Hedge funds have had a tough time everywhere in the world and those in Asia are no exception. While the hedge fund industry in most Western regions seems to be recovering, the Asian hedge funds sector is still feeling some of the pain.
Recent data from Hedge Fund Research (HFR), a data provider, shows that following two consecutive quarters of capital inflows, the Asian hedge fund industry registered net redemptions of approximately US$700m (€551.2m) in the first quarter of 2010, reflecting continued concerns about strategic and regulatory risks.
But it was not all bad news. The withdrawals were offset by a performance-based increase of $1.5bn, and this resulted in total assets invested in Asia-focused hedge funds to reach just over $77bn. This represented an increase in assets when compared to the $72.3bn held by these funds at the end of 2009, but the figure is still way off the 2007 peak of $111.3bn.
HFR says that although the redemptions were relatively modest, they signified a divergence from recent trends in the overall hedge fund industry, which experienced an inflow of $13bn.
Singapore-based wealth manager and consultant GFIA says in a report on Asian hedge funds: “Many investors into Asian hedge funds were relatively inexperienced, in the context of Asian hedge fund investing, and therefore redeemed rapidly as they derisked generally. This group is generally not returning to the markets yet.”
As a result of the redemptions, there is significant capacity available in the Asian hedge fund market. GFIA says: “Until recently, the capacity picture of Asia resembled that of the rest of the world, with popular managers soft closing within twelve months. A good track record virtually ensures a close within 36 months. With falling assets has come a general willingness to open to fresh capital. Just under 7% of Asian funds currently report more than $500m of assets, and GFIA’s experience is that almost all Asian funds are currently accepting capital.”In a study of Asian hedge fund launches, GFIA found that although the number of new funds is growing slowly and actual launches are getting smaller, the industry is still progressing at a healthy rate.
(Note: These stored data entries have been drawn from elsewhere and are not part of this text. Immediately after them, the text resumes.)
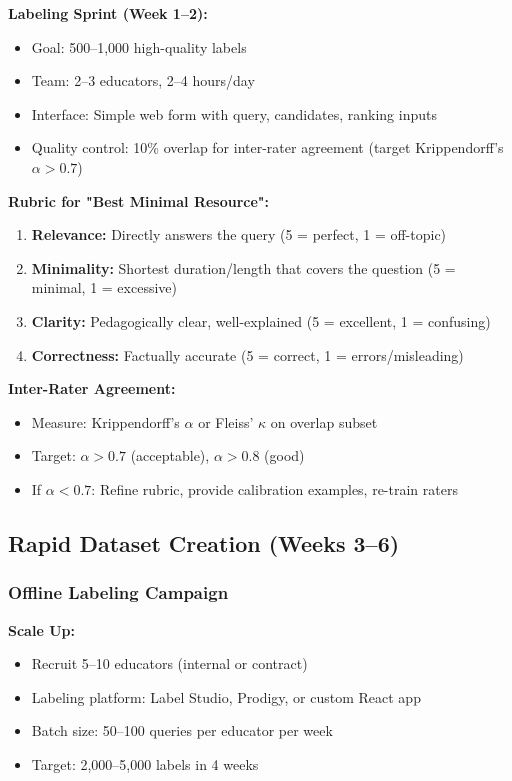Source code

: \documentclass[11pt,letterpaper]{article}
\begin{document}
\textbf{Labeling Sprint (Week 1--2):}
\begin{itemize}
\item Goal: 500--1,000 high-quality labels
\item Team: 2--3 educators, 2--4 hours/day
\item Interface: Simple web form with query, candidates, ranking inputs
\item Quality control: 10\% overlap for inter-rater agreement (target Krippendorff's $\alpha > 0.7$)
\end{itemize}

\textbf{Rubric for "Best Minimal Resource":}
\begin{enumerate}
\item \textbf{Relevance:} Directly answers the query (5 = perfect, 1 = off-topic)
\item \textbf{Minimality:} Shortest duration/length that covers the question (5 = minimal, 1 = excessive)
\item \textbf{Clarity:} Pedagogically clear, well-explained (5 = excellent, 1 = confusing)
\item \textbf{Correctness:} Factually accurate (5 = correct, 1 = errors/misleading)
\end{enumerate}

\textbf{Inter-Rater Agreement:}
\begin{itemize}
\item Measure: Krippendorff's $\alpha$ or Fleiss' $\kappa$ on overlap subset
\item Target: $\alpha > 0.7$ (acceptable), $\alpha > 0.8$ (good)
\item If $\alpha < 0.7$: Refine rubric, provide calibration examples, re-train raters
\end{itemize}

\subsection{Rapid Dataset Creation (Weeks 3--6)}

\subsubsection{Offline Labeling Campaign}

\textbf{Scale Up:}
\begin{itemize}
\item Recruit 5--10 educators (internal or contract)
\item Labeling platform: Label Studio, Prodigy, or custom React app
\item Batch size: 50--100 queries per educator per week
\item Target: 2,000--5,000 labels in 4 weeks
\end{itemize}
\end{document}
Peter Douglas, principal of GFIA, comments: “The key issue for the majority of hedge funds in Asia is the current difficulty in raising assets. There’s no shortage of great managers and underexploited opportunities – the constraint is finding allocators with the experience, mandate, or confidence to allocate to skill-based managers in Asia.”
The firm found that it is increasingly difficult for new and smaller funds to raise assets. As of end-March 2010, 70% of the funds launched in 2008 and 2009 are still $50m or less. Also, managers are launching smaller funds. According to GFIA, the average fund launch size in 2009 decreased to $40m at launch, half the figure for 2007.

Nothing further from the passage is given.